[Stored items]
+++++

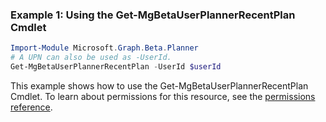 ### Example 1: Using the Get-MgBetaUserPlannerRecentPlan Cmdlet
```powershell
Import-Module Microsoft.Graph.Beta.Planner
# A UPN can also be used as -UserId.
Get-MgBetaUserPlannerRecentPlan -UserId $userId
```
This example shows how to use the Get-MgBetaUserPlannerRecentPlan Cmdlet.
To learn about permissions for this resource, see the [permissions reference](/graph/permissions-reference).
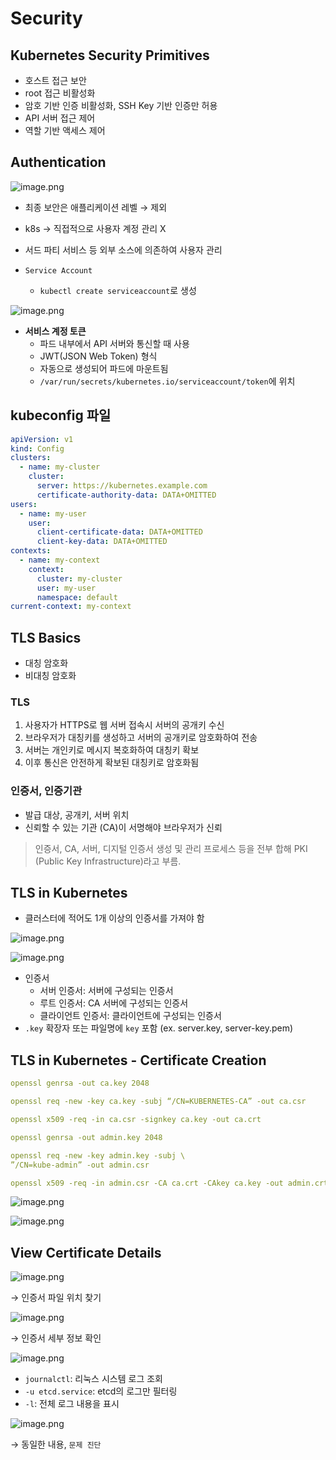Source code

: # Security

## Kubernetes Security Primitives

- 호스트 접근 보안
- root 접근 비활성화
- 암호 기반 인증 비활성화, SSH Key 기반 인증만 허용
- API 서버 접근 제어
- 역할 기반 액세스 제어

## Authentication

![image.png](Security/image.png)

- 최종 보안은 애플리케이션 레벨 → 제외
- k8s → 직접적으로 사용자 계정 관리 X

- 서드 파티 서비스 등 외부 소스에 의존하여 사용자 관리
- `Service Account`
  - `kubectl create serviceaccount`로 생성

![image.png](Security/image%201.png)

- **서비스 계정 토큰**
  - 파드 내부에서 API 서버와 통신할 때 사용
  - JWT(JSON Web Token) 형식
  - 자동으로 생성되어 파드에 마운트됨
  - `/var/run/secrets/kubernetes.io/serviceaccount/token`에 위치

## kubeconfig 파일

```yaml
apiVersion: v1
kind: Config
clusters:
  - name: my-cluster
    cluster:
      server: https://kubernetes.example.com
      certificate-authority-data: DATA+OMITTED
users:
  - name: my-user
    user:
      client-certificate-data: DATA+OMITTED
      client-key-data: DATA+OMITTED
contexts:
  - name: my-context
    context:
      cluster: my-cluster
      user: my-user
      namespace: default
current-context: my-context
```

## TLS Basics

- 대칭 암호화
- 비대칭 암호화

### TLS

1. 사용자가 HTTPS로 웹 서버 접속시 서버의 공개키 수신
2. 브라우저가 대칭키를 생성하고 서버의 공개키로 암호화하여 전송
3. 서버는 개인키로 메시지 복호화하여 대칭키 확보
4. 이후 통신은 안전하게 확보된 대칭키로 암호화됨

### 인증서, 인증기관

- 발급 대상, 공개키, 서버 위치
- 신뢰할 수 있는 기관 (CA)이 서명해야 브라우저가 신뢰

> 인증서, CA, 서버, 디지털 인증서 생성 및 관리 프로세스 등을 전부 합해 PKI (Public Key Infrastructure)라고 부름.

## TLS in Kubernetes

- 클러스터에 적어도 1개 이상의 인증서를 가져야 함

![image.png](Security/image%202.png)

![image.png](Security/image%203.png)

- 인증서
  - 서버 인증서: 서버에 구성되는 인증서
  - 루트 인증서: CA 서버에 구성되는 인증서
  - 클라이언트 인증서: 클라이언트에 구성되는 인증서
- `.key` 확장자 또는 파일명에 `key` 포함 (ex. server.key, server-key.pem)

## TLS in Kubernetes - Certificate Creation

```yaml
openssl genrsa -out ca.key 2048

openssl req -new -key ca.key -subj “/CN=KUBERNETES-CA” -out ca.csr

openssl x509 -req -in ca.csr -signkey ca.key -out ca.crt

openssl genrsa -out admin.key 2048

openssl req -new -key admin.key -subj \
”/CN=kube-admin” -out admin.csr

openssl x509 -req -in admin.csr -CA ca.crt -CAkey ca.key -out admin.crt
```

![image.png](Security/image%204.png)

![image.png](Security/image%205.png)

## View Certificate Details

![image.png](Security/image%206.png)

→ 인증서 파일 위치 찾기

![image.png](Security/image%207.png)

→ 인증서 세부 정보 확인

![image.png](Security/image%208.png)

- `journalctl`: 리눅스 시스템 로그 조회
- `-u etcd.service`: etcd의 로그만 필터링
- `-l`: 전체 로그 내용을 표시

![image.png](Security/image%209.png)

→ 동일한 내용, `문제 진단`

+++++

Task objective => What you return should match the records above word for word, minus the pictures.

Result for this exercise =>
 ### Example 1: Using the Get-MgBetaUserPlannerRecentPlan Cmdlet
```powershell
Import-Module Microsoft.Graph.Beta.Planner
# A UPN can also be used as -UserId.
Get-MgBetaUserPlannerRecentPlan -UserId $userId
```
This example shows how to use the Get-MgBetaUserPlannerRecentPlan Cmdlet.
To learn about permissions for this resource, see the [permissions reference](/graph/permissions-reference).
Source code

: # Security

## Kubernetes Security Primitives

- 호스트 접근 보안
- root 접근 비활성화
- 암호 기반 인증 비활성화, SSH Key 기반 인증만 허용
- API 서버 접근 제어
- 역할 기반 액세스 제어

## Authentication

![image.png](Security/image.png)

- 최종 보안은 애플리케이션 레벨 → 제외
- k8s → 직접적으로 사용자 계정 관리 X

- 서드 파티 서비스 등 외부 소스에 의존하여 사용자 관리
- `Service Account`
  - `kubectl create serviceaccount`로 생성

![image.png](Security/image%201.png)

- **서비스 계정 토큰**
  - 파드 내부에서 API 서버와 통신할 때 사용
  - JWT(JSON Web Token) 형식
  - 자동으로 생성되어 파드에 마운트됨
  - `/var/run/secrets/kubernetes.io/serviceaccount/token`에 위치

## kubeconfig 파일

```yaml
apiVersion: v1
kind: Config
clusters:
  - name: my-cluster
    cluster:
      server: https://kubernetes.example.com
      certificate-authority-data: DATA+OMITTED
users:
  - name: my-user
    user:
      client-certificate-data: DATA+OMITTED
      client-key-data: DATA+OMITTED
contexts:
  - name: my-context
    context:
      cluster: my-cluster
      user: my-user
      namespace: default
current-context: my-context
```

## TLS Basics

- 대칭 암호화
- 비대칭 암호화

### TLS

1. 사용자가 HTTPS로 웹 서버 접속시 서버의 공개키 수신
2. 브라우저가 대칭키를 생성하고 서버의 공개키로 암호화하여 전송
3. 서버는 개인키로 메시지 복호화하여 대칭키 확보
4. 이후 통신은 안전하게 확보된 대칭키로 암호화됨

### 인증서, 인증기관

- 발급 대상, 공개키, 서버 위치
- 신뢰할 수 있는 기관 (CA)이 서명해야 브라우저가 신뢰

> 인증서, CA, 서버, 디지털 인증서 생성 및 관리 프로세스 등을 전부 합해 PKI (Public Key Infrastructure)라고 부름.

## TLS in Kubernetes

- 클러스터에 적어도 1개 이상의 인증서를 가져야 함

![image.png](Security/image%202.png)

![image.png](Security/image%203.png)

- 인증서
  - 서버 인증서: 서버에 구성되는 인증서
  - 루트 인증서: CA 서버에 구성되는 인증서
  - 클라이언트 인증서: 클라이언트에 구성되는 인증서
- `.key` 확장자 또는 파일명에 `key` 포함 (ex. server.key, server-key.pem)

## TLS in Kubernetes - Certificate Creation

```yaml
openssl genrsa -out ca.key 2048

openssl req -new -key ca.key -subj “/CN=KUBERNETES-CA” -out ca.csr

openssl x509 -req -in ca.csr -signkey ca.key -out ca.crt

openssl genrsa -out admin.key 2048

openssl req -new -key admin.key -subj \
”/CN=kube-admin” -out admin.csr

openssl x509 -req -in admin.csr -CA ca.crt -CAkey ca.key -out admin.crt
```

![image.png](Security/image%204.png)

![image.png](Security/image%205.png)

## View Certificate Details

![image.png](Security/image%206.png)

→ 인증서 파일 위치 찾기

![image.png](Security/image%207.png)

→ 인증서 세부 정보 확인

![image.png](Security/image%208.png)

- `journalctl`: 리눅스 시스템 로그 조회
- `-u etcd.service`: etcd의 로그만 필터링
- `-l`: 전체 로그 내용을 표시

![image.png](Security/image%209.png)

→ 동일한 내용, `문제 진단`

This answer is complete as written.